LingLing Learn Spanish (Android app)

LingLing Learn Spanish: https://play.google.com/store/apps/details?id=com.hepilabs.lingling.spanish

Good for: fun word-learning app for primary age children.

We’ve tried several apps for learning Spanish, as well as one website. They all have different strengths and weaknesses, but this one ended up as our favourite. (Well, my son’s favourite. I didn’t really get a say).

The characters are fun, and you can customise them a lot to suit your child’s preference. For some reason, it’s an essential requirement for primary-age children that they can spend hours choosing their character’s hat, hair, eyes, moustache, t-shirt, trousers, shoes, etc., etc. LingLing delivers this.

My son had a problem with some other really good apps (e.g. DuoLingo) that meant he had to get questions wrong to learn. This is “unfair” apparently. With LingLing, there are two modes: you can do an overview of the new vocab, where you say whether you know the word or not, and if you don’t know it tells you. Or you can do a test. This means that my son doesn’t face having to pick a wrong answer for a word he has never seen before. If this sort of thing is important to your child, this might be the perfect app for them.

You can decide how many new words you want per day, and you can pause new words if your child has got a bit swamped to give them time to get familiar with the existing words. You can also find out how many words they’ve learned so far, if you like giving out certificates, stars or rewards for progress.

It’s worth noting that the app only teaches Spanish words, it doesn’t seem to cover any grammar, so you might need to branch out to give your child a proper language learning experience. But for primary, this seems to fit with the usual approach.

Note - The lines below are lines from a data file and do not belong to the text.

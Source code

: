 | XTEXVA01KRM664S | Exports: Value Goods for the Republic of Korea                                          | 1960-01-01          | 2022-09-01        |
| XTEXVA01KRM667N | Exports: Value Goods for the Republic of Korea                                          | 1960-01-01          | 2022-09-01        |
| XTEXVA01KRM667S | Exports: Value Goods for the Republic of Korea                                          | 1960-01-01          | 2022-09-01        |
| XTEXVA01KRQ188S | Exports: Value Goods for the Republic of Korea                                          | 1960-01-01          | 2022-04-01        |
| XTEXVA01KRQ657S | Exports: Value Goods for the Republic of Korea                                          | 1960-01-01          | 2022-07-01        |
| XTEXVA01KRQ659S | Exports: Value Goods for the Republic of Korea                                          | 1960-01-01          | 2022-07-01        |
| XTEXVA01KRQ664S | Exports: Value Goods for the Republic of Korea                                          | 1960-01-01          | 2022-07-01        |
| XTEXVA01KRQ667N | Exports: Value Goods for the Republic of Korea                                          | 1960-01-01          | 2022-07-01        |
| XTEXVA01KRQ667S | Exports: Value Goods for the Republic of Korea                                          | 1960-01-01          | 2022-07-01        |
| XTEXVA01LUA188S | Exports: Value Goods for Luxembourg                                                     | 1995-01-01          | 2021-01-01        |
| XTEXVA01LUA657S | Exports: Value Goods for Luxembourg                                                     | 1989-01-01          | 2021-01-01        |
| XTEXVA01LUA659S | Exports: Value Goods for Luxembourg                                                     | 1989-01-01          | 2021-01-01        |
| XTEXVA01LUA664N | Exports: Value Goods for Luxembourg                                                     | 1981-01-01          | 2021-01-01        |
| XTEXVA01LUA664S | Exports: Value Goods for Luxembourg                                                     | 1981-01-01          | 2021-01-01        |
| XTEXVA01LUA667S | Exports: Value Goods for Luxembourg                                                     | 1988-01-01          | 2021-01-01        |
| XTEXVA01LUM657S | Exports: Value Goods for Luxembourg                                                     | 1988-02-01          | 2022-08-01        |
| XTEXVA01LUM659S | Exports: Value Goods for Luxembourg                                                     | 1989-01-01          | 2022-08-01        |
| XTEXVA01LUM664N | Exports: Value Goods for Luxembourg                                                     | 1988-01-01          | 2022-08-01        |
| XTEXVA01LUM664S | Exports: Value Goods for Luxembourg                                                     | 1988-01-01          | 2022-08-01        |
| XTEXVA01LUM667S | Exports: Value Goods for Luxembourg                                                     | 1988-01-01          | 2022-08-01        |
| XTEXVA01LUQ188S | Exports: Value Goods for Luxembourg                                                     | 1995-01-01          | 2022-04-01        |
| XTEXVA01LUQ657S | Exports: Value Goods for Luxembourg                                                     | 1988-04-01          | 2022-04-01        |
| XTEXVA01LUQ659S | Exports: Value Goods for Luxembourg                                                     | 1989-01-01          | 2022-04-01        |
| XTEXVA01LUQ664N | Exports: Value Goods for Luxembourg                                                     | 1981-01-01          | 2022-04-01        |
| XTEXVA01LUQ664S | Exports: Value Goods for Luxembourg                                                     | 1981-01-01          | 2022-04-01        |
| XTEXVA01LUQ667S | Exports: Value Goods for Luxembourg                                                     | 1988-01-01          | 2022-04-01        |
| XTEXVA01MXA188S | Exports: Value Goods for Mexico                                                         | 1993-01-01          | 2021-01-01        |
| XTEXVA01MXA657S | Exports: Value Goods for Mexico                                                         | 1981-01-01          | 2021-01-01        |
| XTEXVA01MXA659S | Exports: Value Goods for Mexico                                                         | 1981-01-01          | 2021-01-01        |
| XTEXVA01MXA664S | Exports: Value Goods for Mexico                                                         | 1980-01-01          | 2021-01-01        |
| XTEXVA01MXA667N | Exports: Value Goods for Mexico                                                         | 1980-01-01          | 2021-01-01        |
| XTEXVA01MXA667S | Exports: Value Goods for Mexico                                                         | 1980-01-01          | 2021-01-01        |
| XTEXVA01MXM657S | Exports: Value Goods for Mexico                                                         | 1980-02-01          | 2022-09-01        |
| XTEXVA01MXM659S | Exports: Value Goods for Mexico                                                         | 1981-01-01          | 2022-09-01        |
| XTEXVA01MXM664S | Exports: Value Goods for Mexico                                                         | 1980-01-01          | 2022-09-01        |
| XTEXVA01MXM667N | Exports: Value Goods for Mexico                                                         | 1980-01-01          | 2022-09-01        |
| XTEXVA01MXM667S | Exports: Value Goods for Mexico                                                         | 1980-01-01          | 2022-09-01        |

Also, the music that plays along with the test is really catchy, and doesn’t drive me nuts even though I’ve heard it about a hundred times now. This is a rare skill, and pleases me. It shouldn’t be a big thing, but it is. Of course, YMMV on that one.

The app is free, and the first 500 words are free to learn. After that, you have to pay for extra language packs. This seems like a great idea: it’s quite a long trial period, and you can find out if the app really works for you before you have to pay. At the same time, the app is better quality than totally free apps.

Overall, we recommend it. We’ve been using it for Spanish, but there are other languages available: German, Chinese and Thai.